Scan the records below for the line with "- Musawammah Inventory" and the line with "Advances against Salam". Repeat those two lines and every line between them exactly, and nothing else.

(Stored data)
· · · ·

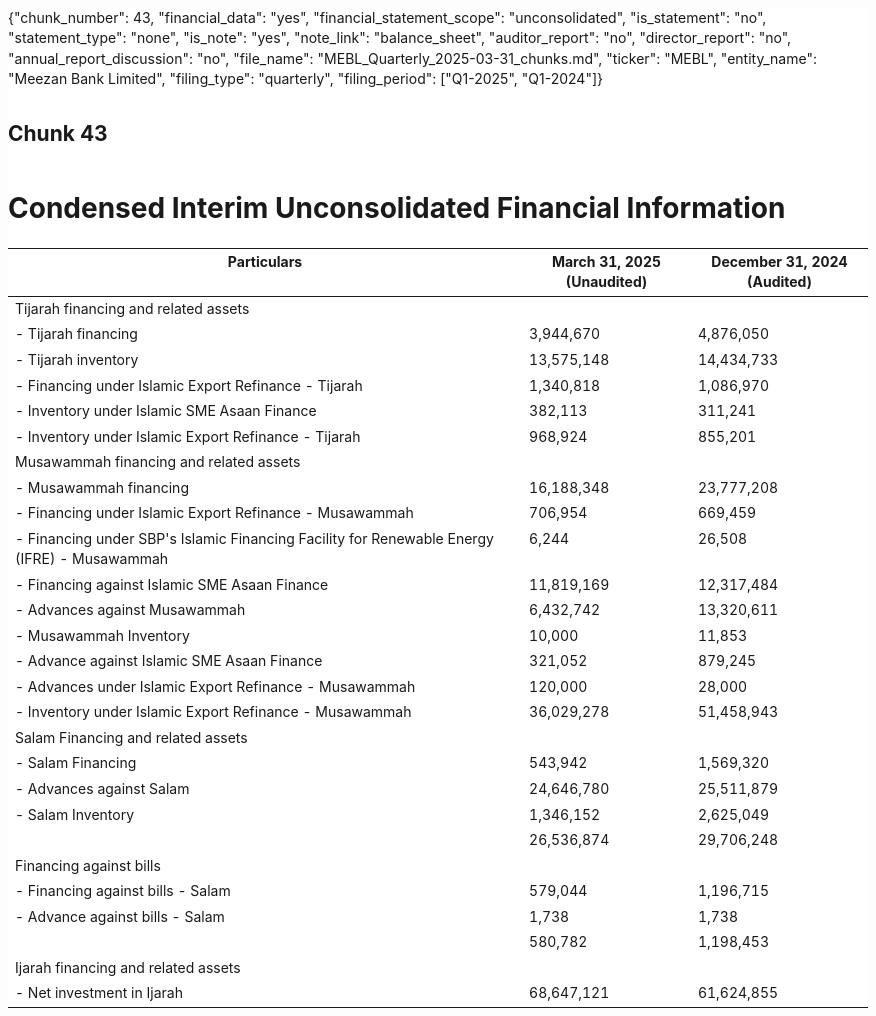 {"chunk_number": 43, "financial_data": "yes", "financial_statement_scope": "unconsolidated", "is_statement": "no", "statement_type": "none", "is_note": "yes", "note_link": "balance_sheet", "auditor_report": "no", "director_report": "no", "annual_report_discussion": "no", "file_name": "MEBL_Quarterly_2025-03-31_chunks.md", "ticker": "MEBL", "entity_name": "Meezan Bank Limited", "filing_type": "quarterly", "filing_period": ["Q1-2025", "Q1-2024"]}
## Chunk 43


# Condensed Interim Unconsolidated Financial Information

| Particulars                                                                                                                | March 31, 2025 (Unaudited) | December 31, 2024 (Audited) |
| -------------------------------------------------------------------------------------------------------------------------- | -------------------------- | --------------------------- |
| Tijarah financing and related assets                                                                                       |                            |                             |
| - Tijarah financing                                                                                                        | 3,944,670                  | 4,876,050                   |
| - Tijarah inventory                                                                                                        | 13,575,148                 | 14,434,733                  |
| - Financing under Islamic Export Refinance - Tijarah                                                                       | 1,340,818                  | 1,086,970                   |
| - Inventory under Islamic SME Asaan Finance                                                                                | 382,113                    | 311,241                     |
| - Inventory under Islamic Export Refinance - Tijarah                                                                       | 968,924                    | 855,201                     |
| Musawammah financing and related assets                                                                                    |                            |                             |
| - Musawammah financing                                                                                                     | 16,188,348                 | 23,777,208                  |
| - Financing under Islamic Export Refinance - Musawammah                                                                    | 706,954                    | 669,459                     |
| - Financing under SBP's Islamic Financing Facility for Renewable Energy (IFRE) - Musawammah                                | 6,244                      | 26,508                      |
| - Financing against Islamic SME Asaan Finance                                                                              | 11,819,169                 | 12,317,484                  |
| - Advances against Musawammah                                                                                              | 6,432,742                  | 13,320,611                  |
| - Musawammah Inventory                                                                                                     | 10,000                     | 11,853                      |
| - Advance against Islamic SME Asaan Finance                                                                                | 321,052                    | 879,245                     |
| - Advances under Islamic Export Refinance - Musawammah                                                                     | 120,000                    | 28,000                      |
| - Inventory under Islamic Export Refinance - Musawammah                                                                    | 36,029,278                 | 51,458,943                  |
| Salam Financing and related assets                                                                                         |                            |                             |
| - Salam Financing                                                                                                          | 543,942                    | 1,569,320                   |
| - Advances against Salam                                                                                                   | 24,646,780                 | 25,511,879                  |
| - Salam Inventory                                                                                                          | 1,346,152                  | 2,625,049                   |
|                                                                                                                            | 26,536,874                 | 29,706,248                  |
| Financing against bills                                                                                                    |                            |                             |
| - Financing against bills - Salam                                                                                          | 579,044                    | 1,196,715                   |
| - Advance against bills - Salam                                                                                            | 1,738                      | 1,738                       |
|                                                                                                                            | 580,782                    | 1,198,453                   |
| Ijarah financing and related assets                                                                                        |                            |                             |
| - Net investment in Ijarah                                                                                                 | 68,647,121                 | 61,624,855                  |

· · · ·

§ EXPECTED OUTPUT:
| - Musawammah Inventory                                                                                                     | 10,000                     | 11,853                      |
| - Advance against Islamic SME Asaan Finance                                                                                | 321,052                    | 879,245                     |
| - Advances under Islamic Export Refinance - Musawammah                                                                     | 120,000                    | 28,000                      |
| - Inventory under Islamic Export Refinance - Musawammah                                                                    | 36,029,278                 | 51,458,943                  |
| Salam Financing and related assets                                                                                         |                            |                             |
| - Salam Financing                                                                                                          | 543,942                    | 1,569,320                   |
| - Advances against Salam                                                                                                   | 24,646,780                 | 25,511,879                  |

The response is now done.